- _Try it_
From the records below, work out how many lines contain "inet". Reply with that number alone.

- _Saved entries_
- Opening Delimiter -
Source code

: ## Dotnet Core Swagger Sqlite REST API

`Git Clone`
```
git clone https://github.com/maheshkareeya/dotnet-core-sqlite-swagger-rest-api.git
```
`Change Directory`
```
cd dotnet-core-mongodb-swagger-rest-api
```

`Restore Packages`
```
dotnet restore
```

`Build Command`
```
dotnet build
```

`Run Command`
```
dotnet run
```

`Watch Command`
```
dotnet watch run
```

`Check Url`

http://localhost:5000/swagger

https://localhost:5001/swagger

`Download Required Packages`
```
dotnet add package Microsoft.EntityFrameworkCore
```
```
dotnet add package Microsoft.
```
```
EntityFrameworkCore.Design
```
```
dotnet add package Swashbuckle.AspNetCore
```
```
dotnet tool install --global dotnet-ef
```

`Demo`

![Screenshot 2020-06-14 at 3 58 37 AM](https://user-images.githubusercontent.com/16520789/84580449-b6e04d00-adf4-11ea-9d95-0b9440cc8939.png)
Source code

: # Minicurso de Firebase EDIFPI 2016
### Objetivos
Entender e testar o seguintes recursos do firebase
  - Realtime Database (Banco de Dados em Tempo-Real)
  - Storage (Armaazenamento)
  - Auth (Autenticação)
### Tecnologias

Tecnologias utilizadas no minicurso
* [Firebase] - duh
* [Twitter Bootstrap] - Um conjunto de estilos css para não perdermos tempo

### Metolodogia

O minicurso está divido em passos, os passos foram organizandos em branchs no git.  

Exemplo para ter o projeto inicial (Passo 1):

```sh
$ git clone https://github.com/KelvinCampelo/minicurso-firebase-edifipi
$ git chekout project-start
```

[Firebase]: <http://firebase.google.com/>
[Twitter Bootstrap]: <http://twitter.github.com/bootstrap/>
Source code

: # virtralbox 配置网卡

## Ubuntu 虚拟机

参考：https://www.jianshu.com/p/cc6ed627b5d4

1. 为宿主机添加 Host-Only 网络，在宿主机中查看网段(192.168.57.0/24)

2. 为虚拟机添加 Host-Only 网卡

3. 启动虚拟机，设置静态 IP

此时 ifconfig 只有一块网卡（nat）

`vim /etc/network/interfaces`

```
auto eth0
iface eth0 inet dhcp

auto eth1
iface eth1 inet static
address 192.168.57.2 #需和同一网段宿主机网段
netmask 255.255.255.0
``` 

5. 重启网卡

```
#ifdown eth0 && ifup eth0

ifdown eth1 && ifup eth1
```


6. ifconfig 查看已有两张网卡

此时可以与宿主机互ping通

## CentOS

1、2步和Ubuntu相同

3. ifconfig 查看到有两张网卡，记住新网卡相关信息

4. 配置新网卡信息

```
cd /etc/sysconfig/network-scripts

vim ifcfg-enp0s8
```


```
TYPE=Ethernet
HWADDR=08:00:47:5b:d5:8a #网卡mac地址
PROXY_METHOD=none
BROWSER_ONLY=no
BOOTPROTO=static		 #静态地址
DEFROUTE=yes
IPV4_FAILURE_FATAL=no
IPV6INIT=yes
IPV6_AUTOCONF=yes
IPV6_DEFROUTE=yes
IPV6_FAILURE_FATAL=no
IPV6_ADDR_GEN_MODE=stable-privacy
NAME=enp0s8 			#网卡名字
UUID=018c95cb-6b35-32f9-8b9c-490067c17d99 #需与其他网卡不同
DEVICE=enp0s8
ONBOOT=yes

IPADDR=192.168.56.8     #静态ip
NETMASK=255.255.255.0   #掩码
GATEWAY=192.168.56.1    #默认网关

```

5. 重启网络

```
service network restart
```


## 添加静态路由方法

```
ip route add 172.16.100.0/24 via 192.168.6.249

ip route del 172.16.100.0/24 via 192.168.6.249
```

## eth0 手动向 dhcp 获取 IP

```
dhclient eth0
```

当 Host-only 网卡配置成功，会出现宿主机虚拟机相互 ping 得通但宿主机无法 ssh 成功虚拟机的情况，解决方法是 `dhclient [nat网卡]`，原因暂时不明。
- Closing Delimiter -
- Opening Delimiter -
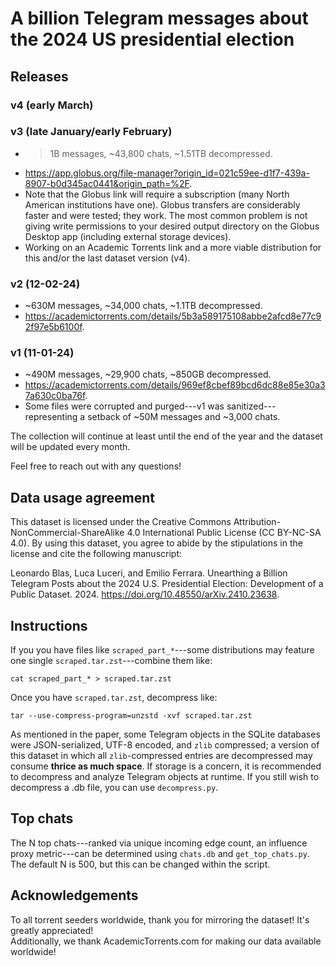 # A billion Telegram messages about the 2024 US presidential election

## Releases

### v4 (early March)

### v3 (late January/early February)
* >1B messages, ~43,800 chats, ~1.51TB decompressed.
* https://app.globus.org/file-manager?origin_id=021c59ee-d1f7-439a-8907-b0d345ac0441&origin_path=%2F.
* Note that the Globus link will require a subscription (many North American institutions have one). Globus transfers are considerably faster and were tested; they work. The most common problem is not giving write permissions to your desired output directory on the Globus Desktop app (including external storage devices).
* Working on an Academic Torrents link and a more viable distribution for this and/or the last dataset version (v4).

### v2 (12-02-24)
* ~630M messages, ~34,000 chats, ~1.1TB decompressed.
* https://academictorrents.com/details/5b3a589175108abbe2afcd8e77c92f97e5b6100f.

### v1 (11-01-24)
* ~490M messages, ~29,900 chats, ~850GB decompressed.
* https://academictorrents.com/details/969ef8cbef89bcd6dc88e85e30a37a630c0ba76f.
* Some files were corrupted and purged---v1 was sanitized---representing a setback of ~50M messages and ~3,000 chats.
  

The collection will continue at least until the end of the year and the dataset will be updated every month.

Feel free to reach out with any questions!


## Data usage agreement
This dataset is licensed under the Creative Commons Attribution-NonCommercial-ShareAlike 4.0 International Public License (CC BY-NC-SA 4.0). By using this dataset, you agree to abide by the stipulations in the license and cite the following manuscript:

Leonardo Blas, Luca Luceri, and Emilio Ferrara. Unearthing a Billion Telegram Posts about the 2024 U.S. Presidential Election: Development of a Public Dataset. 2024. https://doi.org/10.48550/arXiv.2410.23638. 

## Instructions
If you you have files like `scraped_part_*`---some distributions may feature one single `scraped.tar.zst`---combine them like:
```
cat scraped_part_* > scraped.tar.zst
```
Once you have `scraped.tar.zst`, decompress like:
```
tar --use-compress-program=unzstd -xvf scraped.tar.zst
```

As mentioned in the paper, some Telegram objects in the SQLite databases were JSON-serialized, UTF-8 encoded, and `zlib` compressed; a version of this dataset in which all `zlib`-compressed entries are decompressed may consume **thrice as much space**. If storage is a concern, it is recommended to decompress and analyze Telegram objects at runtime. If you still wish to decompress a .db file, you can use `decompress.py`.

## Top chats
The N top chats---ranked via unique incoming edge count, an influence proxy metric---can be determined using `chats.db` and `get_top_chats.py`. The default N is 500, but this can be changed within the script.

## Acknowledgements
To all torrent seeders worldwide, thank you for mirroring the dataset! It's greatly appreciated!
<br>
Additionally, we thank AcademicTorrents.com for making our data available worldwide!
- Closing Delimiter -
- _Answer to this problem_
2